Cette hausse s’explique par l’augmentation du nombre d’appareils mis en service. Ainsi, la sécurité routière a installé 181 radars autonomes (ou radars de chantier) et 124 radars mobiles supplémentaires, sans compter les 400 radars fixes qui fonctionnent désormais en double sens. En tout, 25,6 millions de flashs ont été comptabilisés en 2016.

16 millions de contraventions en 2016

62,5 % des flashs ont donné lieu à l’envoi d’une contravention, un chiffre en augmentation, « preuve d’une meilleure efficacité du système » selon la Sécurité routière. En effet, si la plaque est illisible ou la photo de qualité insuffisante, aucun courrier ne sera envoyé au conducteur.

Au total, 16,05 millions d’avis de contravention ont été envoyés en 2016, soit + 20,6 % comparé à 2015 (13,3 millions). Cette hausse s’explique également par la mise en place d’échanges transfrontaliers d’information avec l’Espagne, la Roumanie et la Pologne courant 2015, puis l’Italie début 2016. Une nouvelle hausse est à attendre en 2017 après les accords passés avec la Hongrie, la Slovaquie et la République Tchèque, qui portent à 12 le nombre de pays échangeant les données des infractions avec la France. 14,7 % des contraventions ont en effet été transmises à l’étranger.

Le taux de contestation des amendes est cependant resté stable, tant pour les excès de vitesse (1,4 %) que les infractions aux feux rouges (3,6 %).

Radars fixes : les conducteurs trichent

Les excès de vitesse de plus de 20 km/h ont représenté 6 % des infractions relevées. Ce pourcentage monte à 6,6 % pour les radars autonomes et jusqu’à 7,5 % pour les radars embarqués et les voitures-radars, alors qu’il est de 5,9 % pour les radars fixes. Le radar ayant le plus flashé en 2016 est d’ailleurs un radar autonome déplacé 5 fois le long du chantier de doublement de l’autoroute A9 (411 352 flashs).
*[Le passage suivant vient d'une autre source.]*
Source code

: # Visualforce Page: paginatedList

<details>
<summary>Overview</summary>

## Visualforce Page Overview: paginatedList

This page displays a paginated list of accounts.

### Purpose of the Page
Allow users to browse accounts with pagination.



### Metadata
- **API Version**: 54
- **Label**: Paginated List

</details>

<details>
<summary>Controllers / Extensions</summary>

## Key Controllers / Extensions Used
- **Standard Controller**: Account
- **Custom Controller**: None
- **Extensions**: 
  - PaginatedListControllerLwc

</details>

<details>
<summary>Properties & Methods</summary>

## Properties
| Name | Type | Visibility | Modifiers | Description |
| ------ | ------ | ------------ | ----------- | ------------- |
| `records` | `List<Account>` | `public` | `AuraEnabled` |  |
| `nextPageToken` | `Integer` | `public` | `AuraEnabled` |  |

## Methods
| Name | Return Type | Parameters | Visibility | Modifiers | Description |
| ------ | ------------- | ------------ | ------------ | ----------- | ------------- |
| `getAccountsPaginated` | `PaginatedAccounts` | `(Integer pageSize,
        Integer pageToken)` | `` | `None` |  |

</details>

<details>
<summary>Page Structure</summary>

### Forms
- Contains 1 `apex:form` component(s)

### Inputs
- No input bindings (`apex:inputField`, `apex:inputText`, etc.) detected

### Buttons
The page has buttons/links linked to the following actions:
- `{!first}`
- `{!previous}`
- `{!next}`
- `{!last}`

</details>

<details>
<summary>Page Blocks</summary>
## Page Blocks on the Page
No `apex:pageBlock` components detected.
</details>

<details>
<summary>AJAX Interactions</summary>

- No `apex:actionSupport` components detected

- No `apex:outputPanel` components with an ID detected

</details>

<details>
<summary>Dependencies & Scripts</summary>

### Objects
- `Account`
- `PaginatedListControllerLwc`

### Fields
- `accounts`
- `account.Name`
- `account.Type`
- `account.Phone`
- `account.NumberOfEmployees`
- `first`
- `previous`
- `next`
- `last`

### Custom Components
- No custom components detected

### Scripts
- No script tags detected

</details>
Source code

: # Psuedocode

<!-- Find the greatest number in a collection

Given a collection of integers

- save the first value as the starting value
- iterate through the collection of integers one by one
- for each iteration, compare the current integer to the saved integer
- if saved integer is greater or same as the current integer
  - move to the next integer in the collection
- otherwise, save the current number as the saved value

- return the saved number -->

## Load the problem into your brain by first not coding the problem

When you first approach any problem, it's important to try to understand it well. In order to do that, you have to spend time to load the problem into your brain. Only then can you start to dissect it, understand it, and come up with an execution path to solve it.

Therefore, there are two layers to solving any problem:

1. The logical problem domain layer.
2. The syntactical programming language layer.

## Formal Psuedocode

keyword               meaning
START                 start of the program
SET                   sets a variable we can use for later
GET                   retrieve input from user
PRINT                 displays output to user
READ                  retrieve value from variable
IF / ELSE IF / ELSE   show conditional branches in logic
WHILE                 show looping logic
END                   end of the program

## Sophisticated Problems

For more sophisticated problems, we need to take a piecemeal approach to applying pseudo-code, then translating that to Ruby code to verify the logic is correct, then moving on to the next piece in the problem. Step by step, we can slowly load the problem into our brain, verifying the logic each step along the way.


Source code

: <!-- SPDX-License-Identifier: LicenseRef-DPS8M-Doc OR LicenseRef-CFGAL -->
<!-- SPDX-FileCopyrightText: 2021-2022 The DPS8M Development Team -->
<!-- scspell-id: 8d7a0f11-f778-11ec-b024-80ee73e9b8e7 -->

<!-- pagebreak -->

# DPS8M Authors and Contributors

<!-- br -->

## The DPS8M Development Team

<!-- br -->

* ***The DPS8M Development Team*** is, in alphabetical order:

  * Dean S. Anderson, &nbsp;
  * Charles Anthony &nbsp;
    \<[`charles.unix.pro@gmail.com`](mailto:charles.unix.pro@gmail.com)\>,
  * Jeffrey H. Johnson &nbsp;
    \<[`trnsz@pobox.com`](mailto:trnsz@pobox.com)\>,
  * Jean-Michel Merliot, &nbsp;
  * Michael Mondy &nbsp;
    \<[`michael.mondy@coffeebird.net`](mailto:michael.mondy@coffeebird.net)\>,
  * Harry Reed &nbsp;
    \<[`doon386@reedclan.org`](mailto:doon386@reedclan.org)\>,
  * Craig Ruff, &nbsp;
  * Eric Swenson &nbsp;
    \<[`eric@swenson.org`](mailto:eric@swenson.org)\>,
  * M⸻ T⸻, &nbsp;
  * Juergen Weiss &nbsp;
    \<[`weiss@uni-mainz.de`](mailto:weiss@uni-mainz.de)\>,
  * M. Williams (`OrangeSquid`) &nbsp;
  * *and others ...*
Le radar fixe le plus actif, situé sur l’A9 direction Béziers, n’a en comparaison flashé que 159 520 véhicules.

Pour la Sécurité routière, « cette nette différence de pourcentage entre contrôles fixes et aléatoires témoigne du comportement inapproprié de certains usagers qui freinent avant un panneau de radar fixe et accélèrent après avoir dépassé le boîtier de contrôle. » À l’inverse, les radars de feux rouges ont fait leurs preuves, avec une baisse de 3,1 % des infractions relevées, démontrant une amélioration du comportement des conducteurs.

920 millions d’euros de recettes

Au bilan, le contrôle automatisé a généré 920 millions d’euros de recettes en 2016, soit + 18,5 % par rapport à 2015 dont 43,2 % issus de l’étranger. Cette somme a été affectée à un compte spécial « contrôle de la circulation et du stationnement routier ». La Sécurité routière insiste cependant sur le fait que « l’objectif n’est pas de générer des amendes mais de susciter des comportements vertueux ». Elle en veut pour preuve le maintien de radars qui flashent moins de 100 fois par an, comme celui de la RD922 (Bort les Orgues vers Clermont-Ferrand) qui n’a flashé que 4 véhicules en 2016 ; mais aussi les 3,4 milliards dépensés par l’État chaque année en prévention routière.

Pour assurer la transparence quant à l’usage des fonds récoltés, le ministère de l’Intérieur publiera un rapport en annexe au projet de loi de finances 2018 qui sera présenté au Parlement en octobre 2017.